<<<<

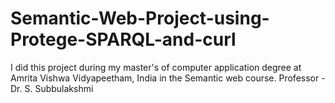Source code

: # Semantic-Web-Project-using-Protege-SPARQL-and-curl
I did this project during my master's of computer application degree at Amrita Vishwa Vidyapeetham, India in the Semantic web course.
Professor - Dr. S. Subbulakshmi

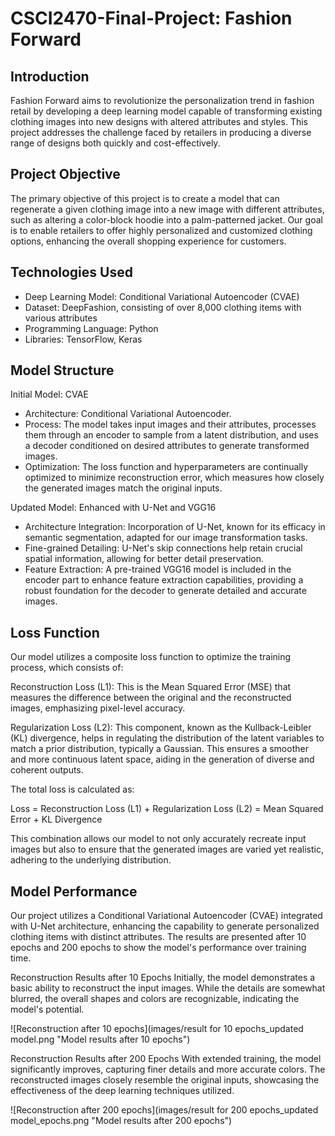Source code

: # CSCI2470-Final-Project: Fashion Forward

## Introduction
Fashion Forward aims to revolutionize the personalization trend in fashion retail by developing a deep learning model capable of transforming existing clothing images into new designs with altered attributes and styles. This project addresses the challenge faced by retailers in producing a diverse range of designs both quickly and cost-effectively.

## Project Objective
The primary objective of this project is to create a model that can regenerate a given clothing image into a new image with different attributes, such as altering a color-block hoodie into a palm-patterned jacket. Our goal is to enable retailers to offer highly personalized and customized clothing options, enhancing the overall shopping experience for customers.

## Technologies Used
- Deep Learning Model: Conditional Variational Autoencoder (CVAE)
- Dataset: DeepFashion, consisting of over 8,000 clothing items with various attributes
- Programming Language: Python
- Libraries: TensorFlow, Keras

## Model Structure
Initial Model: CVAE
- Architecture: Conditional Variational Autoencoder.
- Process: The model takes input images and their attributes, processes them through an encoder to sample from a latent distribution, and uses a decoder conditioned on desired attributes to generate transformed images.
- Optimization: The loss function and hyperparameters are continually optimized to minimize reconstruction error, which measures how closely the generated images match the original inputs.
  
Updated Model: Enhanced with U-Net and VGG16
- Architecture Integration: Incorporation of U-Net, known for its efficacy in semantic segmentation, adapted for our image transformation tasks.
- Fine-grained Detailing: U-Net's skip connections help retain crucial spatial information, allowing for better detail preservation.
- Feature Extraction: A pre-trained VGG16 model is included in the encoder part to enhance feature extraction capabilities, providing a robust foundation for the decoder to generate detailed and accurate images.

## Loss Function
Our model utilizes a composite loss function to optimize the training process, which consists of:

Reconstruction Loss (L1): This is the Mean Squared Error (MSE) that measures the difference between the original and the reconstructed images, emphasizing pixel-level accuracy.

Regularization Loss (L2): This component, known as the Kullback-Leibler (KL) divergence, helps in regulating the distribution of the latent variables to match a prior distribution, typically a Gaussian. This ensures a smoother and more continuous latent space, aiding in the generation of diverse and coherent outputs.

The total loss is calculated as:

Loss = Reconstruction Loss (L1) + Regularization Loss (L2)
     = Mean Squared Error + KL Divergence
     
This combination allows our model to not only accurately recreate input images but also to ensure that the generated images are varied yet realistic, adhering to the underlying distribution.

## Model Performance
Our project utilizes a Conditional Variational Autoencoder (CVAE) integrated with U-Net architecture, enhancing the capability to generate personalized clothing items with distinct attributes. The results are presented after 10 epochs and 200 epochs to show the model's performance over training time.

Reconstruction Results after 10 Epochs
Initially, the model demonstrates a basic ability to reconstruct the input images. While the details are somewhat blurred, the overall shapes and colors are recognizable, indicating the model's potential.

![Reconstruction after 10 epochs](images/result for 10 epochs_updated model.png "Model results after 10 epochs")

Reconstruction Results after 200 Epochs
With extended training, the model significantly improves, capturing finer details and more accurate colors. The reconstructed images closely resemble the original inputs, showcasing the effectiveness of the deep learning techniques utilized.

![Reconstruction after 200 epochs](images/result for 200 epochs_updated model_epochs.png "Model results after 200 epochs")
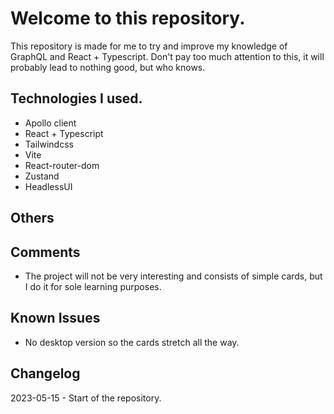 # Welcome to this repository.

This repository is made for me to try and improve my knowledge of GraphQL and React + Typescript. Don't pay too much attention to this, it will probably lead to nothing good, but who knows.

## Technologies I used.

- Apollo client
- React + Typescript
- Tailwindcss
- Vite
- React-router-dom
- Zustand
- HeadlessUI

## Others

## Comments 

- The project will not be very interesting and consists of simple cards, but I do it for sole learning purposes. 

## Known Issues

- No desktop version so the cards stretch all the way.

## Changelog

2023-05-15 - Start of the repository.



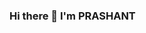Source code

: ### Hi there 👋 I'm PRASHANT

<!--
**Prashant501Tyagi/Prashant501Tyagi** is a ✨ _special_ ✨ repository because its `README.md` (this file) appears on your GitHub profile.

Here are some ideas to get you started:

ABOUT ME


🔭 I’m Study MS in Data Science from Christ University
🌱 I’m currently learning Google cloud , AWS Services
👯 I’m looking to collaborate on Deep Learning
💬 Ask me about Machine Learning, Deep Learning and NLP
📫 How to reach me: tparshant501@gmail.com
😄 Happy Learning
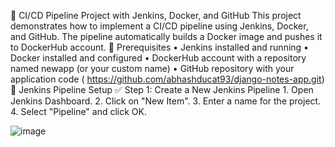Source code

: 📘 CI/CD Pipeline Project with Jenkins, Docker, and GitHub
This project demonstrates how to implement a CI/CD pipeline using Jenkins, Docker, and GitHub. The pipeline automatically builds a Docker image and pushes it to DockerHub account. 
🔧 Prerequisites
    • Jenkins installed and running
    • Docker installed and configured
    • DockerHub account with a repository named newapp (or your custom name)
    • GitHub repository with your application code
 ( https://github.com/abhashducat93/django-notes-app.git)
🚀 Jenkins Pipeline Setup
✅ Step 1: Create a New Jenkins Pipeline
    1. Open Jenkins Dashboard.
    2. Click on "New Item".
    3. Enter a name for the project.
    4. Select "Pipeline" and click OK.


![image](https://github.com/user-attachments/assets/931e9c7f-2949-4293-bbda-4351c1c7f0e7)
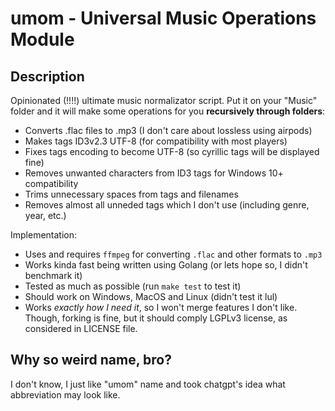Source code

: # umom - Universal Music Operations Module

## Description

Opinionated (!!!!) ultimate music normalizator script. Put it on your "Music"
folder and it will make some operations for you **recursively through folders**:

* Converts .flac files to .mp3 (I don't care about lossless using airpods)
* Makes tags ID3v2.3 UTF-8 (for compatibility with most players)
* Fixes tags encoding to become UTF-8 (so cyrillic tags will be displayed
  fine)
* Removes unwanted characters from ID3 tags for Windows 10+ compatibility
* Trims unnecessary spaces from tags and filenames
* Removes almost all unneded tags which I don't use (including genre, year,
  etc.)

Implementation:

* Uses and requires `ffmpeg` for converting `.flac` and other formats to `.mp3`
* Works kinda fast being written using Golang (or lets hope so, I didn't
  benchmark it)
* Tested as much as possible (run `make test` to test it)
* Should work on Windows, MacOS and Linux (didn't test it lul)
* Works *exactly how I need it*, so I won't merge features I don't like. Though,
  forking is fine, but it should comply LGPLv3 license, as considered in LICENSE
  file.

## Why so weird name, bro?

I don't know, I just like "umom" name and took chatgpt's idea what abbreviation
may look like.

>>>>

◆ **What is required**
Say again, exactly, only those lines of the records that run from the start through the line with "## Project Objective". Pictures are to be skipped.

◆ **Output below**
Source code

: # Semantic-Web-Project-using-Protege-SPARQL-and-curl
I did this project during my master's of computer application degree at Amrita Vishwa Vidyapeetham, India in the Semantic web course.
Professor - Dr. S. Subbulakshmi

Source code

: # CSCI2470-Final-Project: Fashion Forward

## Introduction
Fashion Forward aims to revolutionize the personalization trend in fashion retail by developing a deep learning model capable of transforming existing clothing images into new designs with altered attributes and styles. This project addresses the challenge faced by retailers in producing a diverse range of designs both quickly and cost-effectively.

## Project Objective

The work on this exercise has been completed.